╭──

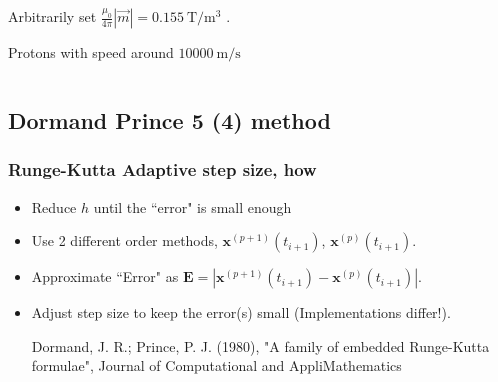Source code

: \documentclass{beamer}
\begin{document}
\begin{frame}
\begin{columns}
\begin{column}{0.5\linewidth}
{{\color{gray}  Arbitrarily set $\frac{\mu_0}{4\pi}|\vec{m}|= \SI{0.155}{\tesla\per\cubic\meter}$ .

 Protons with speed around $\SI{10000}{\meter\per\second}$}


}%
\end{column}
\end{columns}
\end{frame}


\subsection{Dormand Prince 5 (4) method}

\begin{frame}
\frametitle{Runge-Kutta Adaptive step size, how}
\begin{itemize}
\item <1-> Reduce $h$ until the ``error" is small enough

\item <2-> Use 2 different order methods, $\mathbf{x}^{(p+1)}(t_{i+1})$, $\mathbf{x}^{(p)}(t_{i+1})$.

\item <3-> Approximate ``Error" as  $\mathbf{E} = |\mathbf{x}^{(p+1)}(t_{i+1})-\mathbf{x}^{(p)}(t_{i+1})|$.

\item <4-> Adjust step size to keep the error(s) small (Implementations differ!).

{\color{gray} Dormand, J. R.; Prince, P. J. (1980), "A family of embedded Runge-Kutta formulae", Journal of Computational and AppliMathematics}
\begin{equation}
\end{equation}


\end{itemize}
\end{frame}
\end{document}
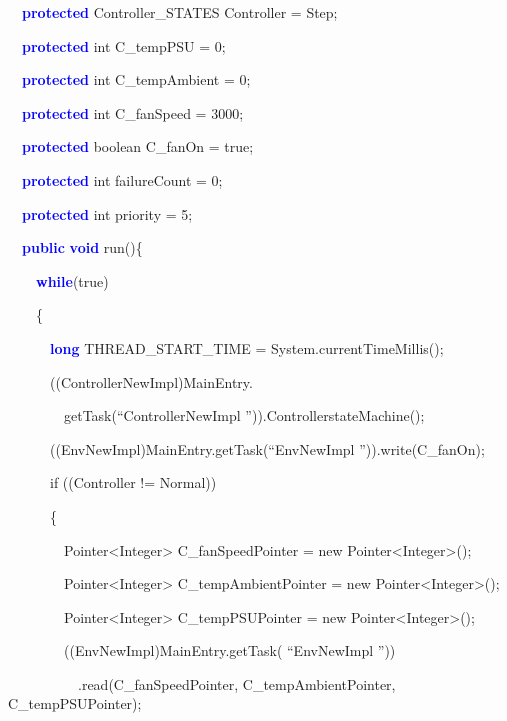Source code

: \documentclass{llncs}%
\begin{document}
{\ttfamily
\ \ \textbf{\textcolor{blue}{protected}} Controller\_STATES Controller =
Step;}

{\ttfamily
\ \ \textbf{\textcolor{blue}{protected}} int C\_tempPSU = 0;}

{\ttfamily
\ \ \textbf{\textcolor{blue}{protected}} int C\_tempAmbient = 0;}

{\ttfamily
\ \ \textbf{\textcolor{blue}{protected}} int C\_fanSpeed = 3000;}

{\ttfamily
\ \ \textbf{\textcolor{blue}{protected}} boolean C\_fanOn = true;}

{\ttfamily
\ \ \textbf{\textcolor{blue}{protected}} int failureCount = 0;}

{\ttfamily
\ \ \textbf{\textcolor{blue}{protected}} int priority = 5;}


\bigskip

{\ttfamily
\ \ \textbf{\textcolor{blue}{public}} \textbf{\textcolor{blue}{void}}
run()\{}

{\ttfamily
\ \ \ \ \textbf{\textcolor{blue}{while}}(true)}

{\ttfamily
\ \ \ \ \{}

{\ttfamily
\ \ \ \ \ \ \textbf{\textcolor{blue}{long}} THREAD\_START\_TIME =
System.currentTimeMillis();}

{\ttfamily
\ \ \ \ \ \ ((ControllerNewImpl)MainEntry.}

{\ttfamily
\ \ \ \ \ \ \ \ getTask(``ControllerNewImpl '')).ControllerstateMachine();}

{\ttfamily
\ \ \ \ \ \ ((EnvNewImpl)MainEntry.getTask(``EnvNewImpl '')).write(C\_fanOn);}

{\ttfamily
\ \ \ \ \ \ if ((Controller != Normal))}

{\ttfamily
\ \ \ \ \ \ \{}

{\ttfamily
\ \ \ \ \ \ \ \ Pointer{\textless}Integer{\textgreater}
C\_fanSpeedPointer = new Pointer{\textless}Integer{\textgreater}();}

{\ttfamily
\ \ \ \ \ \ \ \ Pointer{\textless}Integer{\textgreater}
C\_tempAmbientPointer = new Pointer{\textless}Integer{\textgreater}();}

{\ttfamily
\ \ \ \ \ \ \ \ Pointer{\textless}Integer{\textgreater}
C\_tempPSUPointer = new Pointer{\textless}Integer{\textgreater}();}

{\ttfamily
\ \ \ \ \ \ \ \ ((EnvNewImpl)MainEntry.getTask( ``EnvNewImpl ''))}

{\ttfamily
\ \ \ \ \ \ \ \ \ \ .read(C\_fanSpeedPointer, C\_tempAmbientPointer,
C\_tempPSUPointer);}
\end{document}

╰──

Pictures are to be left out. Otherwise, copy the material above exactly.

Source code

: \documentclass{beamer}
\begin{document}
\begin{frame}
\begin{columns}
\begin{column}{0.5\linewidth}
{{\color{gray}  Arbitrarily set $\frac{\mu_0}{4\pi}|\vec{m}|= \SI{0.155}{\tesla\per\cubic\meter}$ .

 Protons with speed around $\SI{10000}{\meter\per\second}$}


}%
\end{column}
\end{columns}
\end{frame}


\subsection{Dormand Prince 5 (4) method}

\begin{frame}
\frametitle{Runge-Kutta Adaptive step size, how}
\begin{itemize}
\item <1-> Reduce $h$ until the ``error" is small enough

\item <2-> Use 2 different order methods, $\mathbf{x}^{(p+1)}(t_{i+1})$, $\mathbf{x}^{(p)}(t_{i+1})$.

\item <3-> Approximate ``Error" as  $\mathbf{E} = |\mathbf{x}^{(p+1)}(t_{i+1})-\mathbf{x}^{(p)}(t_{i+1})|$.

\item <4-> Adjust step size to keep the error(s) small (Implementations differ!).

{\color{gray} Dormand, J. R.; Prince, P. J. (1980), "A family of embedded Runge-Kutta formulae", Journal of Computational and AppliMathematics}
\begin{equation}
\end{equation}


\end{itemize}
\end{frame}
\end{document}
Source code

: \documentclass{llncs}%
\begin{document}
{\ttfamily
\ \ \textbf{\textcolor{blue}{protected}} Controller\_STATES Controller =
Step;}

{\ttfamily
\ \ \textbf{\textcolor{blue}{protected}} int C\_tempPSU = 0;}

{\ttfamily
\ \ \textbf{\textcolor{blue}{protected}} int C\_tempAmbient = 0;}

{\ttfamily
\ \ \textbf{\textcolor{blue}{protected}} int C\_fanSpeed = 3000;}

{\ttfamily
\ \ \textbf{\textcolor{blue}{protected}} boolean C\_fanOn = true;}

{\ttfamily
\ \ \textbf{\textcolor{blue}{protected}} int failureCount = 0;}

{\ttfamily
\ \ \textbf{\textcolor{blue}{protected}} int priority = 5;}


\bigskip

{\ttfamily
\ \ \textbf{\textcolor{blue}{public}} \textbf{\textcolor{blue}{void}}
run()\{}

{\ttfamily
\ \ \ \ \textbf{\textcolor{blue}{while}}(true)}

{\ttfamily
\ \ \ \ \{}

{\ttfamily
\ \ \ \ \ \ \textbf{\textcolor{blue}{long}} THREAD\_START\_TIME =
System.currentTimeMillis();}

{\ttfamily
\ \ \ \ \ \ ((ControllerNewImpl)MainEntry.}

{\ttfamily
\ \ \ \ \ \ \ \ getTask(``ControllerNewImpl '')).ControllerstateMachine();}

{\ttfamily
\ \ \ \ \ \ ((EnvNewImpl)MainEntry.getTask(``EnvNewImpl '')).write(C\_fanOn);}

{\ttfamily
\ \ \ \ \ \ if ((Controller != Normal))}

{\ttfamily
\ \ \ \ \ \ \{}

{\ttfamily
\ \ \ \ \ \ \ \ Pointer{\textless}Integer{\textgreater}
C\_fanSpeedPointer = new Pointer{\textless}Integer{\textgreater}();}

{\ttfamily
\ \ \ \ \ \ \ \ Pointer{\textless}Integer{\textgreater}
C\_tempAmbientPointer = new Pointer{\textless}Integer{\textgreater}();}

{\ttfamily
\ \ \ \ \ \ \ \ Pointer{\textless}Integer{\textgreater}
C\_tempPSUPointer = new Pointer{\textless}Integer{\textgreater}();}

{\ttfamily
\ \ \ \ \ \ \ \ ((EnvNewImpl)MainEntry.getTask( ``EnvNewImpl ''))}

{\ttfamily
\ \ \ \ \ \ \ \ \ \ .read(C\_fanSpeedPointer, C\_tempAmbientPointer,
C\_tempPSUPointer);}
\end{document}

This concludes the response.